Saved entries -
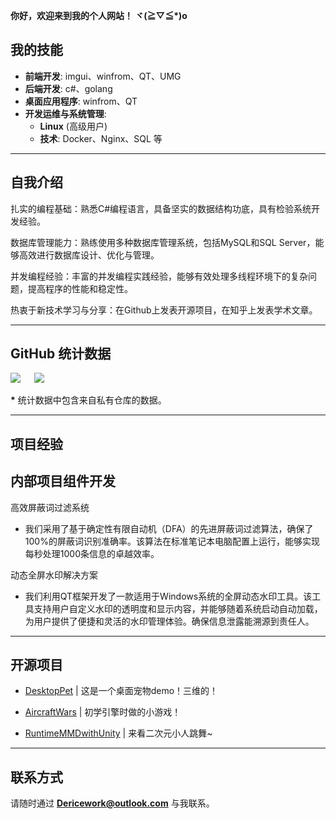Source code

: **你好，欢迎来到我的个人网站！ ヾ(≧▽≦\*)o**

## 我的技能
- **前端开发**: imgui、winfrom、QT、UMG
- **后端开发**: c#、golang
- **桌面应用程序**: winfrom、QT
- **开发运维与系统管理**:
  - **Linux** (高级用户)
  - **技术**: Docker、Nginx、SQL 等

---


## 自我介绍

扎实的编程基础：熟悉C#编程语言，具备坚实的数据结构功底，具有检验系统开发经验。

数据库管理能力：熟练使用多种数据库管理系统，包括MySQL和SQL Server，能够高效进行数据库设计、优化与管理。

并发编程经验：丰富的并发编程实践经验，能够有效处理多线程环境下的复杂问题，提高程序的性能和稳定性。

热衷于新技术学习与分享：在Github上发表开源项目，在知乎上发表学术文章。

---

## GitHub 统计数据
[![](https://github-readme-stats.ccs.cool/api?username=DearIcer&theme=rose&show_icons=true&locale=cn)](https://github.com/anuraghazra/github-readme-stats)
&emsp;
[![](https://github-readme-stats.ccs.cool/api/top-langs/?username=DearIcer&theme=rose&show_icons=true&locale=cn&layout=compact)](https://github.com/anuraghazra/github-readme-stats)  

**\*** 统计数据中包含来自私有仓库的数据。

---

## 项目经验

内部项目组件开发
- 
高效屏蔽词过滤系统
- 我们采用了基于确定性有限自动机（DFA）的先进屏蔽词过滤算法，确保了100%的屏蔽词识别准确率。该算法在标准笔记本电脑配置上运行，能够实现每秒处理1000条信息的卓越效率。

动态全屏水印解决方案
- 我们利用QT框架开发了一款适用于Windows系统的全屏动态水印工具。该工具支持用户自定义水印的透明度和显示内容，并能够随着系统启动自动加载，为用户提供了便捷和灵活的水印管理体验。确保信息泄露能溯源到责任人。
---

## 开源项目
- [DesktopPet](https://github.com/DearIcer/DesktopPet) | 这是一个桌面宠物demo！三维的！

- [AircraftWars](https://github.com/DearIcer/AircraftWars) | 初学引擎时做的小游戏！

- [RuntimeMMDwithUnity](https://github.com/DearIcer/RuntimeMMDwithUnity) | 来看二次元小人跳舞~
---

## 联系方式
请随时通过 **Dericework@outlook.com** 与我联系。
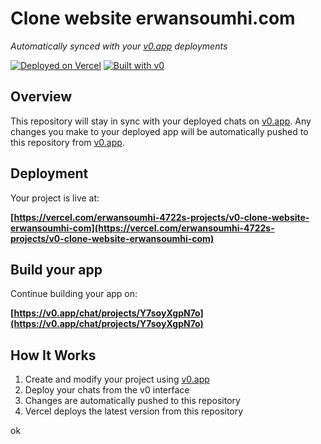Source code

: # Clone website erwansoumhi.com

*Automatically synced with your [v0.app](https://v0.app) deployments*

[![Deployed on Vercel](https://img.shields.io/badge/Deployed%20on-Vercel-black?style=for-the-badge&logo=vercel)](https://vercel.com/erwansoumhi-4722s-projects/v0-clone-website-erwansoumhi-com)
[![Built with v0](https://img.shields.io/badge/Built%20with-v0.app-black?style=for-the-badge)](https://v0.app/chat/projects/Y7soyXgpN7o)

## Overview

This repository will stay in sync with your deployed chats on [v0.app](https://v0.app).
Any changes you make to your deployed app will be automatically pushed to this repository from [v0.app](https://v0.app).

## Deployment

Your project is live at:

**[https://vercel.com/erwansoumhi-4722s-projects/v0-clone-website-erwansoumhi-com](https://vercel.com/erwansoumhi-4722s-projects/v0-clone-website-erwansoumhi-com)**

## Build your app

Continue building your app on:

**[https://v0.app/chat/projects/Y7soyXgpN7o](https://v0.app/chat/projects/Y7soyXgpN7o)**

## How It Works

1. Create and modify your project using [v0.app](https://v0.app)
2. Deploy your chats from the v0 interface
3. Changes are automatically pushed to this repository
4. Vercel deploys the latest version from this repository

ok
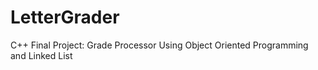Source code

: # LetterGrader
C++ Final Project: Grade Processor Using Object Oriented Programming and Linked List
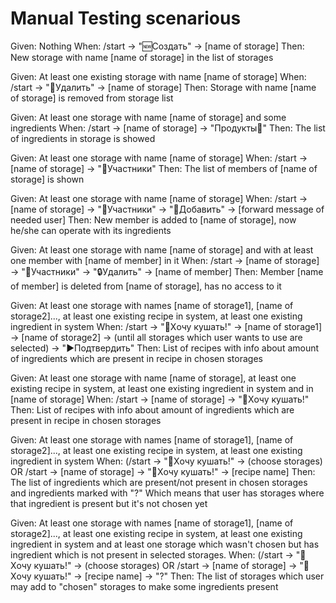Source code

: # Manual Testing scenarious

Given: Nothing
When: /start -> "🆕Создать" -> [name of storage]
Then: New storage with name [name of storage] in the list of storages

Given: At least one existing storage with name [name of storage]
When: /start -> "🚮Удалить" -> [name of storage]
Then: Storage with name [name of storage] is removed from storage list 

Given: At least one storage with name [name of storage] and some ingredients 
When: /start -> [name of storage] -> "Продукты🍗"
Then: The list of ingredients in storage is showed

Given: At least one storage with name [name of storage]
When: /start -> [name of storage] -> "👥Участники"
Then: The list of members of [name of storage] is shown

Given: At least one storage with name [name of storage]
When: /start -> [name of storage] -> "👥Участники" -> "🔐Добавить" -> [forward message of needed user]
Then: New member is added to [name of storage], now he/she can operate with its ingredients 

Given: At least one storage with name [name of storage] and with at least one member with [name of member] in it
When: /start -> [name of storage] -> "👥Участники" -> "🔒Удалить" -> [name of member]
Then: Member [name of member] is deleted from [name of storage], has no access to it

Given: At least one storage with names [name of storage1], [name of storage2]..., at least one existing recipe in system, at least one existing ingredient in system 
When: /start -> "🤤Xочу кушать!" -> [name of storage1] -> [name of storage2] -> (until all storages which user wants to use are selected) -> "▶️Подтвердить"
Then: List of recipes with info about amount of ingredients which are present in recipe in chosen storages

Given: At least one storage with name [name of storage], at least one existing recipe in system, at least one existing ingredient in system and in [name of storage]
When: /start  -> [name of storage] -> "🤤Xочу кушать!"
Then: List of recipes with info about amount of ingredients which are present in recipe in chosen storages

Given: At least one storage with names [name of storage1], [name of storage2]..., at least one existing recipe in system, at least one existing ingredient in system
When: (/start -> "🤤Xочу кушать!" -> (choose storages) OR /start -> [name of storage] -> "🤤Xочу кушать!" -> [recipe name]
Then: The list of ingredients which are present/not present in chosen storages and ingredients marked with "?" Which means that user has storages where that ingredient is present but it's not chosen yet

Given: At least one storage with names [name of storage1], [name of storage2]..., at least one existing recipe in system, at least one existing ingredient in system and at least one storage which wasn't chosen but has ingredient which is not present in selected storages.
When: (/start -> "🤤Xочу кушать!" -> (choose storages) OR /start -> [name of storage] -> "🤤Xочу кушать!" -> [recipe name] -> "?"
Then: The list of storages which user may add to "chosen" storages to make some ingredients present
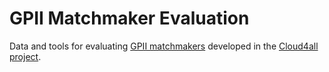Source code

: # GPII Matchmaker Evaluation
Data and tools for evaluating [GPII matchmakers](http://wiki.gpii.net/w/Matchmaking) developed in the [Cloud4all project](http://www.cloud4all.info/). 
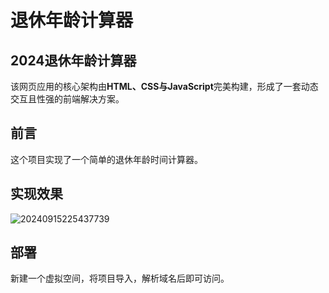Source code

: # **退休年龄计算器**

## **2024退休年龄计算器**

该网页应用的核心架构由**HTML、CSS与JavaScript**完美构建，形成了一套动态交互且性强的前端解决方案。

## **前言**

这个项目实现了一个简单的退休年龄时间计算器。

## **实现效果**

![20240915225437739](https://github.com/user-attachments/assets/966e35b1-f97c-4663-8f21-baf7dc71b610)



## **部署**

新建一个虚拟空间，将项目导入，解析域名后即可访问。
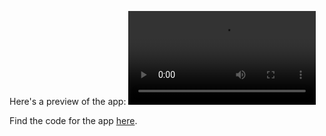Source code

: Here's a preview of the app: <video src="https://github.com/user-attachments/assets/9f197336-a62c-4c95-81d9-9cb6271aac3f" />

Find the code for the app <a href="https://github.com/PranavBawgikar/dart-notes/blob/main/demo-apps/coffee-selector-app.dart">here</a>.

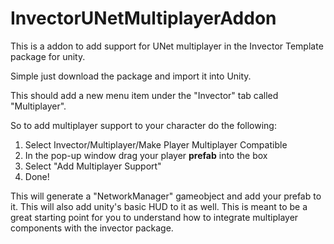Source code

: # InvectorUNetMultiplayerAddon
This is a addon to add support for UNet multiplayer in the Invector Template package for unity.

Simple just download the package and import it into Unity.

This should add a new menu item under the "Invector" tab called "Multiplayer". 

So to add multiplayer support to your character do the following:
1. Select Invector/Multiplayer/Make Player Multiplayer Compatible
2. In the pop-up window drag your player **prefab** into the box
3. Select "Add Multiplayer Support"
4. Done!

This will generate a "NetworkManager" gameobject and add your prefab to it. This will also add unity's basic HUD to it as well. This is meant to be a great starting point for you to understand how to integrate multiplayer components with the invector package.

Your task -
Return each record exactly as given, excluding any image.

Exercise response -
Source code

: **你好，欢迎来到我的个人网站！ ヾ(≧▽≦\*)o**

## 我的技能
- **前端开发**: imgui、winfrom、QT、UMG
- **后端开发**: c#、golang
- **桌面应用程序**: winfrom、QT
- **开发运维与系统管理**:
  - **Linux** (高级用户)
  - **技术**: Docker、Nginx、SQL 等

---


## 自我介绍

扎实的编程基础：熟悉C#编程语言，具备坚实的数据结构功底，具有检验系统开发经验。

数据库管理能力：熟练使用多种数据库管理系统，包括MySQL和SQL Server，能够高效进行数据库设计、优化与管理。

并发编程经验：丰富的并发编程实践经验，能够有效处理多线程环境下的复杂问题，提高程序的性能和稳定性。

热衷于新技术学习与分享：在Github上发表开源项目，在知乎上发表学术文章。

---

## GitHub 统计数据
[![](https://github-readme-stats.ccs.cool/api?username=DearIcer&theme=rose&show_icons=true&locale=cn)](https://github.com/anuraghazra/github-readme-stats)
&emsp;
[![](https://github-readme-stats.ccs.cool/api/top-langs/?username=DearIcer&theme=rose&show_icons=true&locale=cn&layout=compact)](https://github.com/anuraghazra/github-readme-stats)  

**\*** 统计数据中包含来自私有仓库的数据。

---

## 项目经验

内部项目组件开发
- 
高效屏蔽词过滤系统
- 我们采用了基于确定性有限自动机（DFA）的先进屏蔽词过滤算法，确保了100%的屏蔽词识别准确率。该算法在标准笔记本电脑配置上运行，能够实现每秒处理1000条信息的卓越效率。

动态全屏水印解决方案
- 我们利用QT框架开发了一款适用于Windows系统的全屏动态水印工具。该工具支持用户自定义水印的透明度和显示内容，并能够随着系统启动自动加载，为用户提供了便捷和灵活的水印管理体验。确保信息泄露能溯源到责任人。
---

## 开源项目
- [DesktopPet](https://github.com/DearIcer/DesktopPet) | 这是一个桌面宠物demo！三维的！

- [AircraftWars](https://github.com/DearIcer/AircraftWars) | 初学引擎时做的小游戏！

- [RuntimeMMDwithUnity](https://github.com/DearIcer/RuntimeMMDwithUnity) | 来看二次元小人跳舞~
---

## 联系方式
请随时通过 **Dericework@outlook.com** 与我联系。
Source code

: # Clone website erwansoumhi.com

*Automatically synced with your [v0.app](https://v0.app) deployments*

[![Deployed on Vercel](https://img.shields.io/badge/Deployed%20on-Vercel-black?style=for-the-badge&logo=vercel)](https://vercel.com/erwansoumhi-4722s-projects/v0-clone-website-erwansoumhi-com)
[![Built with v0](https://img.shields.io/badge/Built%20with-v0.app-black?style=for-the-badge)](https://v0.app/chat/projects/Y7soyXgpN7o)

## Overview

This repository will stay in sync with your deployed chats on [v0.app](https://v0.app).
Any changes you make to your deployed app will be automatically pushed to this repository from [v0.app](https://v0.app).

## Deployment

Your project is live at:

**[https://vercel.com/erwansoumhi-4722s-projects/v0-clone-website-erwansoumhi-com](https://vercel.com/erwansoumhi-4722s-projects/v0-clone-website-erwansoumhi-com)**

## Build your app

Continue building your app on:

**[https://v0.app/chat/projects/Y7soyXgpN7o](https://v0.app/chat/projects/Y7soyXgpN7o)**

## How It Works

1. Create and modify your project using [v0.app](https://v0.app)
2. Deploy your chats from the v0 interface
3. Changes are automatically pushed to this repository
4. Vercel deploys the latest version from this repository

ok
Source code

: # LetterGrader
C++ Final Project: Grade Processor Using Object Oriented Programming and Linked List
Source code

: # Manual Testing scenarious

Given: Nothing
When: /start -> "🆕Создать" -> [name of storage]
Then: New storage with name [name of storage] in the list of storages

Given: At least one existing storage with name [name of storage]
When: /start -> "🚮Удалить" -> [name of storage]
Then: Storage with name [name of storage] is removed from storage list 

Given: At least one storage with name [name of storage] and some ingredients 
When: /start -> [name of storage] -> "Продукты🍗"
Then: The list of ingredients in storage is showed

Given: At least one storage with name [name of storage]
When: /start -> [name of storage] -> "👥Участники"
Then: The list of members of [name of storage] is shown

Given: At least one storage with name [name of storage]
When: /start -> [name of storage] -> "👥Участники" -> "🔐Добавить" -> [forward message of needed user]
Then: New member is added to [name of storage], now he/she can operate with its ingredients 

Given: At least one storage with name [name of storage] and with at least one member with [name of member] in it
When: /start -> [name of storage] -> "👥Участники" -> "🔒Удалить" -> [name of member]
Then: Member [name of member] is deleted from [name of storage], has no access to it

Given: At least one storage with names [name of storage1], [name of storage2]..., at least one existing recipe in system, at least one existing ingredient in system 
When: /start -> "🤤Xочу кушать!" -> [name of storage1] -> [name of storage2] -> (until all storages which user wants to use are selected) -> "▶️Подтвердить"
Then: List of recipes with info about amount of ingredients which are present in recipe in chosen storages

Given: At least one storage with name [name of storage], at least one existing recipe in system, at least one existing ingredient in system and in [name of storage]
When: /start  -> [name of storage] -> "🤤Xочу кушать!"
Then: List of recipes with info about amount of ingredients which are present in recipe in chosen storages

Given: At least one storage with names [name of storage1], [name of storage2]..., at least one existing recipe in system, at least one existing ingredient in system
When: (/start -> "🤤Xочу кушать!" -> (choose storages) OR /start -> [name of storage] -> "🤤Xочу кушать!" -> [recipe name]
Then: The list of ingredients which are present/not present in chosen storages and ingredients marked with "?" Which means that user has storages where that ingredient is present but it's not chosen yet

Given: At least one storage with names [name of storage1], [name of storage2]..., at least one existing recipe in system, at least one existing ingredient in system and at least one storage which wasn't chosen but has ingredient which is not present in selected storages.
When: (/start -> "🤤Xочу кушать!" -> (choose storages) OR /start -> [name of storage] -> "🤤Xочу кушать!" -> [recipe name] -> "?"
Then: The list of storages which user may add to "chosen" storages to make some ingredients present
Source code

: # GPII Matchmaker Evaluation
Data and tools for evaluating [GPII matchmakers](http://wiki.gpii.net/w/Matchmaking) developed in the [Cloud4all project](http://www.cloud4all.info/). 
Source code

: # **退休年龄计算器**

## **2024退休年龄计算器**

该网页应用的核心架构由**HTML、CSS与JavaScript**完美构建，形成了一套动态交互且性强的前端解决方案。

## **前言**

这个项目实现了一个简单的退休年龄时间计算器。

## **实现效果**

![20240915225437739](https://github.com/user-attachments/assets/966e35b1-f97c-4663-8f21-baf7dc71b610)



## **部署**

新建一个虚拟空间，将项目导入，解析域名后即可访问。
Source code

: Here's a preview of the app: <video src="https://github.com/user-attachments/assets/9f197336-a62c-4c95-81d9-9cb6271aac3f" />

Find the code for the app <a href="https://github.com/PranavBawgikar/dart-notes/blob/main/demo-apps/coffee-selector-app.dart">here</a>.

Source code

: # InvectorUNetMultiplayerAddon
This is a addon to add support for UNet multiplayer in the Invector Template package for unity.

Simple just download the package and import it into Unity.

This should add a new menu item under the "Invector" tab called "Multiplayer". 

So to add multiplayer support to your character do the following:
1. Select Invector/Multiplayer/Make Player Multiplayer Compatible
2. In the pop-up window drag your player **prefab** into the box
3. Select "Add Multiplayer Support"
4. Done!

This will generate a "NetworkManager" gameobject and add your prefab to it. This will also add unity's basic HUD to it as well. This is meant to be a great starting point for you to understand how to integrate multiplayer components with the invector package.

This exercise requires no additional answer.